Yes, I'm so far behind the times the times are beginning to lap me. In fact, the Time magazine called this the fifth best new game of 2003! A year or so after that glowing endorsement (but never having heard of it) I bought the thing at Value Village for a buck because its cover says: "If you like the Sims and Sci-Fi, You're Going to Love Space Colony".
I only ever owned PC computers, so this MAC version sat unplayed on various shelves.
Six years later, and I have an old eMAC. So I dusted 'Space Colony' off and tried it.
Electric Playground was right. I love it!
Set the future machine for 2153, where Blackwater Industries ('Putting Profits Before People') is establishing cheap domed mining settlements across the galaxy and conning the sort of random people you might find unconscious in a bar into working for them.

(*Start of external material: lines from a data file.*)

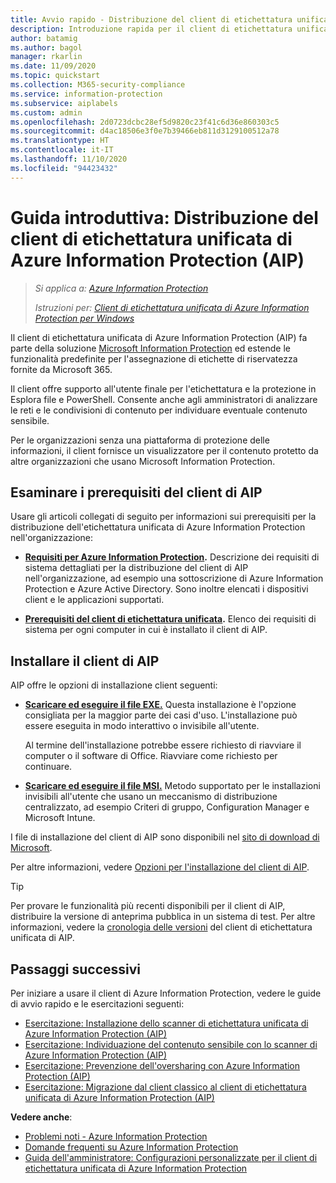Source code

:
 ```yaml
---
title: Avvio rapido - Distribuzione del client di etichettatura unificata di Azure Information Protection (AIP)
description: Introduzione rapida per il client di etichettatura unificata di Azure Information Protection (AIP)
author: batamig
ms.author: bagol
manager: rkarlin
ms.date: 11/09/2020
ms.topic: quickstart
ms.collection: M365-security-compliance
ms.service: information-protection
ms.subservice: aiplabels
ms.custom: admin
ms.openlocfilehash: 2d0723dcbc28ef5d9820c23f41c6d36e860303c5
ms.sourcegitcommit: d4ac18506e3f0e7b39466eb811d3129100512a78
ms.translationtype: HT
ms.contentlocale: it-IT
ms.lasthandoff: 11/10/2020
ms.locfileid: "94423432"
---
```

# <a name="quickstart-deploying-the-azure-information-protection-aip-unified-labeling-client"></a>Guida introduttiva: Distribuzione del client di etichettatura unificata di Azure Information Protection (AIP)

>*Si applica a: [Azure Information Protection](https://azure.microsoft.com/pricing/details/information-protection)*
>
> *Istruzioni per: [Client di etichettatura unificata di Azure Information Protection per Windows](faqs.md#whats-the-difference-between-the-azure-information-protection-classic-and-unified-labeling-clients)*

Il client di etichettatura unificata di Azure Information Protection (AIP) fa parte della soluzione [Microsoft Information Protection](https://aka.ms/MIPdocs) ed estende le funzionalità predefinite per l'assegnazione di etichette di riservatezza fornite da Microsoft 365. 

Il client offre supporto all'utente finale per l'etichettatura e la protezione in Esplora file e PowerShell. Consente anche agli amministratori di analizzare le reti e le condivisioni di contenuto per individuare eventuale contenuto sensibile. 

Per le organizzazioni senza una piattaforma di protezione delle informazioni, il client fornisce un visualizzatore per il contenuto protetto da altre organizzazioni che usano Microsoft Information Protection.

## <a name="review-aip-client-prerequisites"></a>Esaminare i prerequisiti del client di AIP

Usare gli articoli collegati di seguito per informazioni sui prerequisiti per la distribuzione dell'etichettatura unificata di Azure Information Protection nell'organizzazione:

- **[Requisiti per Azure Information Protection](requirements.md).** Descrizione dei requisiti di sistema dettagliati per la distribuzione del client di AIP nell'organizzazione, ad esempio una sottoscrizione di Azure Information Protection e Azure Active Directory. Sono inoltre elencati i dispositivi client e le applicazioni supportati.

- **[Prerequisiti del client di etichettatura unificata](rms-client/clientv2-admin-guide-install.md#additional-prerequisites-for-the-azure-information-protection-unified-labeling-client).** Elenco dei requisiti di sistema per ogni computer in cui è installato il client di AIP.

## <a name="install-the-aip-client"></a>Installare il client di AIP

AIP offre le opzioni di installazione client seguenti:

- **[Scaricare ed eseguire il file EXE.](rms-client/clientv2-admin-guide-install.md#to-install-the-azure-information-protection-unified-labeling-client-by-using-the-executable-installer)** Questa installazione è l'opzione consigliata per la maggior parte dei casi d'uso. L'installazione può essere eseguita in modo interattivo o invisibile all'utente.

    Al termine dell'installazione potrebbe essere richiesto di riavviare il computer o il software di Office. Riavviare come richiesto per continuare.

- **[Scaricare ed eseguire il file MSI.](rms-client/clientv2-admin-guide-install.md#to-install-the-azure-information-protection-unified-labeling-client-by-using-the-msi-installer)** Metodo supportato per le installazioni invisibili all'utente che usano un meccanismo di distribuzione centralizzato, ad esempio Criteri di gruppo, Configuration Manager e Microsoft Intune.

I file di installazione del client di AIP sono disponibili nel [sito di download di Microsoft](https://www.microsoft.com/download/details.aspx?id=53018). 

Per altre informazioni, vedere [Opzioni per l'installazione del client di AIP](rms-client/clientv2-admin-guide-install.md#options-to-install-the-azure-information-protection-unified-labeling-client-for-users).

> [!TIP]
> Per provare le funzionalità più recenti disponibili per il client di AIP, distribuire la versione di anteprima pubblica in un sistema di test. Per altre informazioni, vedere la [cronologia delle versioni](rms-client/unifiedlabelingclient-version-release-history.md) del client di etichettatura unificata di AIP.
> 

## <a name="next-steps"></a>Passaggi successivi

Per iniziare a usare il client di Azure Information Protection, vedere le guide di avvio rapido e le esercitazioni seguenti:

- [Esercitazione: Installazione dello scanner di etichettatura unificata di Azure Information Protection (AIP)](tutorial-install-scanner.md)
- [Esercitazione: Individuazione del contenuto sensibile con lo scanner di Azure Information Protection (AIP)](tutorial-scan-networks-and-content.md)
- [Esercitazione: Prevenzione dell'oversharing con Azure Information Protection (AIP)](tutorial-preventing-oversharing.md)
- [Esercitazione: Migrazione dal client classico al client di etichettatura unificata di Azure Information Protection (AIP)](tutorial-migrating-to-ul.md) 

**Vedere anche**:

- [Problemi noti - Azure Information Protection](known-issues.md) 
- [Domande frequenti su Azure Information Protection](faqs.md) 
- [Guida dell'amministratore: Configurazioni personalizzate per il client di etichettatura unificata di Azure Information Protection](rms-client/clientv2-admin-guide-customizations.md)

The guy or gal at the keyboard acts as a combination of city planner, construction crew, manager/director and (possibly for eugenics purposes?), a matchmaker. (A recent mission requirement was to get Dean the neat freak medic to hook up with Candy the apprentice space chicken farmer.)
It's a quirky and fun 'hole-in-the-bucket' game, more strategy than action, and I cannot get the infectious title track 'You're So Gangsta' by Montreal electro-funk band Chromeo out of my head. Yes, in a good way.
If you can't keep your colonists happy and turn a tidy profit... well, I understand they die. I haven't had it happen yet, but all ten of my little sprites have caught a pernicious virus from the cuddly space rodents they keep letting in the airlocks because they're so CUTE. The fools! The tiny, non-existent fools! They vex me so!
Except Venus. Healthy as a Ridley's xenomorph and twice as dedicated, Venus gets the job done with far fewer grisly kills than the Internecivus raptus, as well. Go humans!
Affable, average, with no particular burning desires save doing a good job and going home someday, Venus Jones is therefore my favourite character in this game. More social than Stig the Scandanavian biker dude, less drunk and lazy than Tami the cowgirl, and with far fewer glaring personality disorders than Vasilios (the guy who thinks he's a robot and won't work more than 15 minutes a day unless you buy him an observatory).
I understand the game features alien combat later, too, and I imagine Venus will take to it like a tiny, red-headed computer-generated Ellen Ripley. I also imagine Vasilios will die. Very horribly. Possibly from 'friendly fire'.
Space Colony: best dollar I ever spent on a computer game. Period.